Data:

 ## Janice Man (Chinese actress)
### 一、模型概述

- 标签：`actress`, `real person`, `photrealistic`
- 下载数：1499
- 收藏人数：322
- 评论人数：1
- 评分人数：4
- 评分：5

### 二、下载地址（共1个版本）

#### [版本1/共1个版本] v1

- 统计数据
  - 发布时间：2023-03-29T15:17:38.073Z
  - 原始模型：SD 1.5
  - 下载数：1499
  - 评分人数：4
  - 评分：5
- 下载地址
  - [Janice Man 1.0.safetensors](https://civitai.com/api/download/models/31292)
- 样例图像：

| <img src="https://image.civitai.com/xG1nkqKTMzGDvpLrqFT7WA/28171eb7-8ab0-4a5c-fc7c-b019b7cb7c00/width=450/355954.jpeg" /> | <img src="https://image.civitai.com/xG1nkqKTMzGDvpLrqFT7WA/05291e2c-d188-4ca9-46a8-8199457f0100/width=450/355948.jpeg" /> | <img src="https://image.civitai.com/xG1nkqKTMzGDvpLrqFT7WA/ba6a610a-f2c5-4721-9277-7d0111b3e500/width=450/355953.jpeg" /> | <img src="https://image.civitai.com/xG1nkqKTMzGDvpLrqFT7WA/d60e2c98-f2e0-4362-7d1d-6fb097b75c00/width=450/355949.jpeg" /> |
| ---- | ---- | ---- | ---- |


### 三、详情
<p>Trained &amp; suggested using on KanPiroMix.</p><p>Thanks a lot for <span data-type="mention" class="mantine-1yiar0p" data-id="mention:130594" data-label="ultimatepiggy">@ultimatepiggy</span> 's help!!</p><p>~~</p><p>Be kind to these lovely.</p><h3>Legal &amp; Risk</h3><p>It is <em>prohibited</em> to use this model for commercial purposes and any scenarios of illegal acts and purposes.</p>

What you are asked to do: All lines from the one containing "- [Janice Man" to the end of the records, both ends included, should be printed exactly and on their own.

Result of the exercise:
  - [Janice Man 1.0.safetensors](https://civitai.com/api/download/models/31292)
- 样例图像：

| <img src="https://image.civitai.com/xG1nkqKTMzGDvpLrqFT7WA/28171eb7-8ab0-4a5c-fc7c-b019b7cb7c00/width=450/355954.jpeg" /> | <img src="https://image.civitai.com/xG1nkqKTMzGDvpLrqFT7WA/05291e2c-d188-4ca9-46a8-8199457f0100/width=450/355948.jpeg" /> | <img src="https://image.civitai.com/xG1nkqKTMzGDvpLrqFT7WA/ba6a610a-f2c5-4721-9277-7d0111b3e500/width=450/355953.jpeg" /> | <img src="https://image.civitai.com/xG1nkqKTMzGDvpLrqFT7WA/d60e2c98-f2e0-4362-7d1d-6fb097b75c00/width=450/355949.jpeg" /> |
| ---- | ---- | ---- | ---- |


### 三、详情
<p>Trained &amp; suggested using on KanPiroMix.</p><p>Thanks a lot for <span data-type="mention" class="mantine-1yiar0p" data-id="mention:130594" data-label="ultimatepiggy">@ultimatepiggy</span> 's help!!</p><p>~~</p><p>Be kind to these lovely.</p><h3>Legal &amp; Risk</h3><p>It is <em>prohibited</em> to use this model for commercial purposes and any scenarios of illegal acts and purposes.</p>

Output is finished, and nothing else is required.